- Official film poster
- Directed by: Boris Barnet
- Written by: Vadim Shershenevich Valentin Turkin
- Starring: Anna Sten Vladimir Mikhailov Vladimir Fogel
- Music by: Sergei Vasilenko
- Production company: Mezhrabpom-Russ
- Release date: 19 April 1928;
- Running time: 67 minutes
- Country: Soviet Union
- Language: Silent film (Russian intertitles)
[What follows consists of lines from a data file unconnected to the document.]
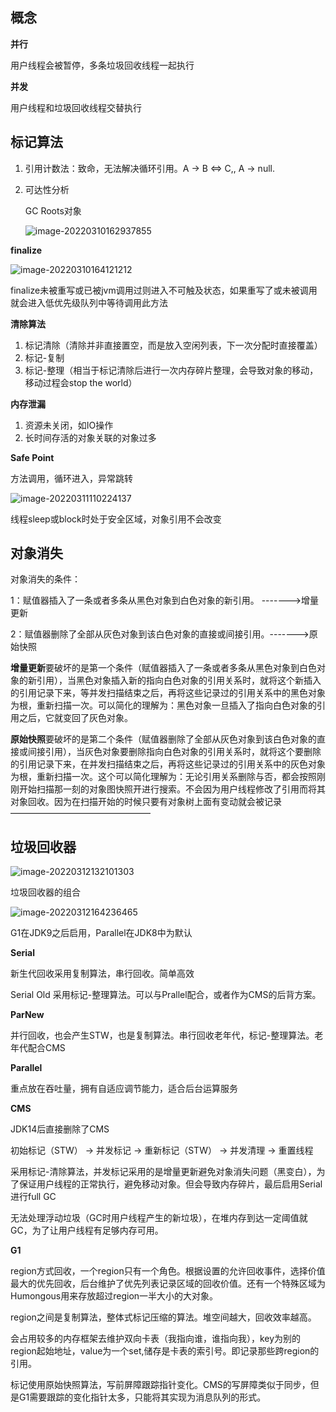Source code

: ## 概念

**并行**

用户线程会被暂停，多条垃圾回收线程一起执行

**并发**

用户线程和垃圾回收线程交替执行

## 标记算法

1. 引用计数法：致命，无法解决循环引用。A -> B <=> C,, A -> null.

2. 可达性分析

   GC Roots对象

   ![image-20220310162937855](E:\学习笔记\typora\img\image-20220310162937855.png)

**finalize**

![image-20220310164121212](E:\学习笔记\typora\img\image-20220310164121212.png)

finalize未被重写或已被jvm调用过则进入不可触及状态，如果重写了或未被调用就会进入低优先级队列中等待调用此方法

**清除算法**

1. 标记清除（清除并非直接置空，而是放入空闲列表，下一次分配时直接覆盖）
2. 标记-复制
3. 标记-整理（相当于标记清除后进行一次内存碎片整理，会导致对象的移动，移动过程会stop the world）

**内存泄漏**

1. 资源未关闭，如IO操作
2. 长时间存活的对象关联的对象过多

**Safe Point**

方法调用，循环进入，异常跳转

![image-20220311110224137](E:\学习笔记\typora\img\image-20220311110224137.png)

线程sleep或block时处于安全区域，对象引用不会改变

## 对象消失

对象消失的条件：

1：赋值器插入了一条或者多条从黑色对象到白色对象的新引用。 ------->增量更新

2：赋值器删除了全部从灰色对象到该白色对象的直接或间接引用。------->原始快照

**增量更新**要破坏的是第一个条件（赋值器插入了一条或者多条从黑色对象到白色对象的新引用），当黑色对象插入新的指向白色对象的引用关系时，就将这个新插入的引用记录下来，等并发扫描结束之后，再将这些记录过的引用关系中的黑色对象为根，重新扫描一次。可以简化的理解为：黑色对象一旦插入了指向白色对象的引用之后，它就变回了灰色对象。

**原始快照**要破坏的是第二个条件（赋值器删除了全部从灰色对象到该白色对象的直接或间接引用），当灰色对象要删除指向白色对象的引用关系时，就将这个要删除的引用记录下来，在并发扫描结束之后，再将这些记录过的引用关系中的灰色对象为根，重新扫描一次。这个可以简化理解为：无论引用关系删除与否，都会按照刚刚开始扫描那一刻的对象图快照开进行搜索。不会因为用户线程修改了引用而将其对象回收。因为在扫描开始的时候只要有对象树上面有变动就会被记录
————————————————

## 垃圾回收器

![image-20220312132101303](E:\学习笔记\typora\img\image-20220312132101303.png)

垃圾回收器的组合

![image-20220312164236465](E:\学习笔记\typora\img\image-20220312164236465.png)

G1在JDK9之后启用，Parallel在JDK8中为默认

**Serial**

新生代回收采用复制算法，串行回收。简单高效

Serial Old 采用标记-整理算法。可以与Prallel配合，或者作为CMS的后背方案。

**ParNew**

并行回收，也会产生STW，也是复制算法。串行回收老年代，标记-整理算法。老年代配合CMS

**Parallel**

重点放在吞吐量，拥有自适应调节能力，适合后台运算服务

**CMS**

JDK14后直接删除了CMS

初始标记（STW） -> 并发标记 -> 重新标记（STW） -> 并发清理 -> 重置线程

采用标记-清除算法，并发标记采用的是增量更新避免对象消失问题（黑变白），为了保证用户线程的正常执行，避免移动对象。但会导致内存碎片，最后启用Serial进行full GC

无法处理浮动垃圾（GC时用户线程产生的新垃圾），在堆内存到达一定阈值就GC，为了让用户线程有足够内存可用。

**G1**

region方式回收，一个region只有一个角色。根据设置的允许回收事件，选择价值最大的优先回收，后台维护了优先列表记录区域的回收价值。还有一个特殊区域为Humongous用来存放超过region一半大小的大对象。

region之间是复制算法，整体式标记压缩的算法。堆空间越大，回收效率越高。

会占用较多的内存框架去维护双向卡表（我指向谁，谁指向我），key为别的region起始地址，value为一个set,储存是卡表的索引号。即记录那些跨region的引用。

标记使用原始快照算法，写前屏障跟踪指针变化。CMS的写屏障类似于同步，但是G1需要跟踪的变化指针太多，只能将其实现为消息队列的形式。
= The Girl with a Hatbox =

Девушка с коробкой

The Girl with a Hatbox or Moscow That Laughs and Weeps (Девушка с коробкой) is a 1927 Soviet silent romantic comedy-drama film directed by Boris Barnet and starring Anna Sten, Vladimir Mikhailov and Vladimir Fogel. The picture was commissioned by the People's Commissariat (Narkomfin) to promote government bonds. It was a success with the audiences and the critics alike.

==Plot==
Natasha and her grandfather live in a cottage near Moscow, making hats for Madame Irène. Madame and her husband have told the housing committee that Natasha rents a room from them; this fiddle gives Madame's lazy husband a room for lounging. The local railroad clerk, Fogelev, loves Natasha but she takes a shine to Ilya, a clumsy student who sleeps in the train station. To help Ilya, Natasha marries him and takes him to Madame's to live in the room the house committee thinks is hers. Meanwhile, Madame's husband pays Natasha with a lottery ticket he thinks is a loser, and when it comes up big, just as Ilya and Natasha are falling in love, everything gets complicated...

==Cast==
- Anna Sten as Natasha
- Vladimir Mikhailov as her grandfather
- Vladimir Fogel as Fogelev
- Ivan Koval-Samborsky as Ilya Snegiryov
- Serafima Birman as Madame Irène
- Pavel Pol as Irène's Husband
- Eva Milyutina as Marfusha

==Reception==
In a 2008 survey Seans magazine, film critic Andrey Shemyakin listed it third among his 10 favourite Russian films.